◆ **ABOUT THIS EXERCISE**:
Show every line of the records below that contains the word "Agregar".
----------
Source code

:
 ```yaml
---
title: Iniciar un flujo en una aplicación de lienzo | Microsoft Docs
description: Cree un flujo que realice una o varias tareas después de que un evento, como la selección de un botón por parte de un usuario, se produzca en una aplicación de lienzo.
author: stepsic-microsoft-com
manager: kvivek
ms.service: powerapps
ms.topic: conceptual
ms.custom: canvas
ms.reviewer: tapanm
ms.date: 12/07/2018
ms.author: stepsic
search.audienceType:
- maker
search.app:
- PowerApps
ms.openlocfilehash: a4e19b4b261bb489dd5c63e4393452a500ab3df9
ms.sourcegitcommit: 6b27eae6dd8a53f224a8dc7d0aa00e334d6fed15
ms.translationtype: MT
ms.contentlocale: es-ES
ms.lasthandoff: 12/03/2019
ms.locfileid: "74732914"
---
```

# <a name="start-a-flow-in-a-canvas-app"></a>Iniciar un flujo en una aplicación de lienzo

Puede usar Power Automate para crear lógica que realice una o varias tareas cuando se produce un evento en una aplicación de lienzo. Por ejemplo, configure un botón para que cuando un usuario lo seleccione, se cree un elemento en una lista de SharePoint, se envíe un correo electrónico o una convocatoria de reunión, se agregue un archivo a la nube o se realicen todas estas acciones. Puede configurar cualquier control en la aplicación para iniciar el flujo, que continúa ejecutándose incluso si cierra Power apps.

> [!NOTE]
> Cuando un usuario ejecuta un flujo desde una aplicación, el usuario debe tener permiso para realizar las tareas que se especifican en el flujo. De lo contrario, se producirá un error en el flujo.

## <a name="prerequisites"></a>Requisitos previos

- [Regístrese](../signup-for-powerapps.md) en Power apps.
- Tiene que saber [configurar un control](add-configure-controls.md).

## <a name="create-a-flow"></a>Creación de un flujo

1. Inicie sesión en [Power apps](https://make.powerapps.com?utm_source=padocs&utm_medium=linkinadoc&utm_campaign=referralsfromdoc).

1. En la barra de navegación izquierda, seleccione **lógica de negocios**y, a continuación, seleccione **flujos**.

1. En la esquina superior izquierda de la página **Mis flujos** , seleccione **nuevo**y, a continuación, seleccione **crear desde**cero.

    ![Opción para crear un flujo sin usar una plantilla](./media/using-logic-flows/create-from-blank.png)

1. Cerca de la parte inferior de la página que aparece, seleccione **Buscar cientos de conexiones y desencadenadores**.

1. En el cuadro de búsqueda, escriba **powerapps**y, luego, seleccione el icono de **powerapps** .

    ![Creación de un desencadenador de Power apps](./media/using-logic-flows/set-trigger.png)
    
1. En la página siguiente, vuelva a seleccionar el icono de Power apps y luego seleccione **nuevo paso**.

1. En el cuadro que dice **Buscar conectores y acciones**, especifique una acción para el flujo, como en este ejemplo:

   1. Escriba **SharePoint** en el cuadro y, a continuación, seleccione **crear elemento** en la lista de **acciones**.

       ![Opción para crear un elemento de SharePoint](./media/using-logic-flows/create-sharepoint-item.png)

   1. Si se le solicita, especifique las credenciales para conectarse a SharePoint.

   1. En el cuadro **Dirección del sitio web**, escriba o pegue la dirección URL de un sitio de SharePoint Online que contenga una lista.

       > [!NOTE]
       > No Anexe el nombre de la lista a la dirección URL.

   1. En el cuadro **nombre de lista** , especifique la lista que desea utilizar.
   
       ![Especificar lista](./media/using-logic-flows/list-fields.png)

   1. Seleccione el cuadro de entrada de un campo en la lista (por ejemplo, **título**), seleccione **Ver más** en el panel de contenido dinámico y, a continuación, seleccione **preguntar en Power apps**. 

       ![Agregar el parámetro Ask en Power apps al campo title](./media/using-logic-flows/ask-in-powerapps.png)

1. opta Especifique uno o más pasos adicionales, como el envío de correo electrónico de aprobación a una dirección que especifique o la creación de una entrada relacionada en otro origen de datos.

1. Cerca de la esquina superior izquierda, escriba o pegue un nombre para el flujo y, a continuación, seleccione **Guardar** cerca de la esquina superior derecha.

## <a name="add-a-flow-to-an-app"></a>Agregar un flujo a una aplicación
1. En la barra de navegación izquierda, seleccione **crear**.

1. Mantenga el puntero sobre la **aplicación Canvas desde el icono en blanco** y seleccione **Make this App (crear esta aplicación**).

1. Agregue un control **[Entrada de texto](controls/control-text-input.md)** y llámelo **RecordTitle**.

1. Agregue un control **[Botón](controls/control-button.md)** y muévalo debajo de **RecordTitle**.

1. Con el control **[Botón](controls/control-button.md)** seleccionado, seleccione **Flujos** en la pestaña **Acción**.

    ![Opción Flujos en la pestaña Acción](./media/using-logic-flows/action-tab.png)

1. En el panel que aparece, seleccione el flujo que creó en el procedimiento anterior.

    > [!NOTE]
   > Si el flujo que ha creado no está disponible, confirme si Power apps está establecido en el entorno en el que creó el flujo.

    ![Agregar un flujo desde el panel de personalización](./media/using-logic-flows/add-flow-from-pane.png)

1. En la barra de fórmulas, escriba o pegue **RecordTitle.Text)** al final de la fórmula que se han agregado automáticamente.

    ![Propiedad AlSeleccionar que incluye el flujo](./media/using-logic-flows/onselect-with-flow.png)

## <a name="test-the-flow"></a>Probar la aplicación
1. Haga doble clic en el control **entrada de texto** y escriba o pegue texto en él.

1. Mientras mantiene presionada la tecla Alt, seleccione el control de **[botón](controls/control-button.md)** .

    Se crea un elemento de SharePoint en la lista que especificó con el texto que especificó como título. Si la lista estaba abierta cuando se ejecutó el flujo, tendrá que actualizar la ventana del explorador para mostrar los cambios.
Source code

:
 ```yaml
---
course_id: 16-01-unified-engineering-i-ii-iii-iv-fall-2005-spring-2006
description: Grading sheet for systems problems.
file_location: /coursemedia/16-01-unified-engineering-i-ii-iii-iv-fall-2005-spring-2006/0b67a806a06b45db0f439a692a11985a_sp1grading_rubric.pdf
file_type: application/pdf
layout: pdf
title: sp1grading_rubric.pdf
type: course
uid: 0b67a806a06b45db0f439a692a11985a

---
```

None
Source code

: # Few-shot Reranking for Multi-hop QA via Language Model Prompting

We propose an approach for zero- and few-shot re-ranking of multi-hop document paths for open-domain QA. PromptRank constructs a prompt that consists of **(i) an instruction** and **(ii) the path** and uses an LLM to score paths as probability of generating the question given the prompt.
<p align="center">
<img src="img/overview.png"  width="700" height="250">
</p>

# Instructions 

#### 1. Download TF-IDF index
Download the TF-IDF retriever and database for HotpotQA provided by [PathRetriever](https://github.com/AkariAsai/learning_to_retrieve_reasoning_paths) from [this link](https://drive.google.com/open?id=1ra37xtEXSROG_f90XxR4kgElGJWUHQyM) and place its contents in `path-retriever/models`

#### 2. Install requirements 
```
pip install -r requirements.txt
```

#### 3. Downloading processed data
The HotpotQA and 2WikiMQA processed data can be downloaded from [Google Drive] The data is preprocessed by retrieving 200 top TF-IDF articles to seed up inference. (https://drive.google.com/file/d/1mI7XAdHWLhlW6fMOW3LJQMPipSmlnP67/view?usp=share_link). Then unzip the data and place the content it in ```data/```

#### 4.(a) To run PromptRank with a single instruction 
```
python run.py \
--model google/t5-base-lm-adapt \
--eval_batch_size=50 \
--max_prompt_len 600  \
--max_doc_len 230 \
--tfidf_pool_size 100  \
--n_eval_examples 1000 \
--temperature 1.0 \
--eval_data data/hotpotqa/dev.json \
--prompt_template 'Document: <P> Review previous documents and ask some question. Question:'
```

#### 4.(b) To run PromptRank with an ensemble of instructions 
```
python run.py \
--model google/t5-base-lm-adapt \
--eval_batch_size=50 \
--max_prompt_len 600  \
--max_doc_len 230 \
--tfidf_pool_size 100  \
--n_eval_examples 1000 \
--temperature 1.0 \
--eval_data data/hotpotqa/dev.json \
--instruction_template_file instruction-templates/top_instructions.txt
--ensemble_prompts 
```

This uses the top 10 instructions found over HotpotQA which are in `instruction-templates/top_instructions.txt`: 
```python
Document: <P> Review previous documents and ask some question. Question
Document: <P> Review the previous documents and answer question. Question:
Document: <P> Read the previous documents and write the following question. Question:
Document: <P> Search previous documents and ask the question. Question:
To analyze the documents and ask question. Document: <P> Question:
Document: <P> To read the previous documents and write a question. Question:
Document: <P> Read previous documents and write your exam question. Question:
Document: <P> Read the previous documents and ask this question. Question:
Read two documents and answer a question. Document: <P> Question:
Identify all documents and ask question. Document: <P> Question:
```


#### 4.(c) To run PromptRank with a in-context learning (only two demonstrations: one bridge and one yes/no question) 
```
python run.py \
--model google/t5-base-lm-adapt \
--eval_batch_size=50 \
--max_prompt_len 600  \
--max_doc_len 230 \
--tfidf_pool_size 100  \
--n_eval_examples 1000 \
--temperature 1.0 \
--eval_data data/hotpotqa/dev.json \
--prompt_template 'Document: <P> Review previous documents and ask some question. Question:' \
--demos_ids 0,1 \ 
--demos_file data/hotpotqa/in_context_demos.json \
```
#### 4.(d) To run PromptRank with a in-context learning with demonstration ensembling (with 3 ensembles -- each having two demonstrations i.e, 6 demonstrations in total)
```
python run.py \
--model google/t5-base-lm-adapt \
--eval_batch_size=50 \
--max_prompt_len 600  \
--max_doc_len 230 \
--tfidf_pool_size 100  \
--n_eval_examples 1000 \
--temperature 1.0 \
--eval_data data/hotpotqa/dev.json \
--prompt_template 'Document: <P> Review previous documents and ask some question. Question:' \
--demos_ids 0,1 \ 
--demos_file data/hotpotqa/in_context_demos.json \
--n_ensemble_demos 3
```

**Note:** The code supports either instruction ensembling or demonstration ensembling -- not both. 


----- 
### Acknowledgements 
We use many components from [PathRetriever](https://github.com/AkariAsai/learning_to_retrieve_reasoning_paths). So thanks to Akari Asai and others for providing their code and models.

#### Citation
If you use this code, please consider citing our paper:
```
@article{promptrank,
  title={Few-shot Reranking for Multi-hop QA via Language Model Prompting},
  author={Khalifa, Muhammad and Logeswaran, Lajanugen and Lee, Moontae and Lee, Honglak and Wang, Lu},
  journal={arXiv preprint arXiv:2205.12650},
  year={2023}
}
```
----------
◆ **SOLUTION**:
       ![Agregar el parámetro Ask en Power apps al campo title](./media/using-logic-flows/ask-in-powerapps.png)
## <a name="add-a-flow-to-an-app"></a>Agregar un flujo a una aplicación
    ![Agregar un flujo desde el panel de personalización](./media/using-logic-flows/add-flow-from-pane.png)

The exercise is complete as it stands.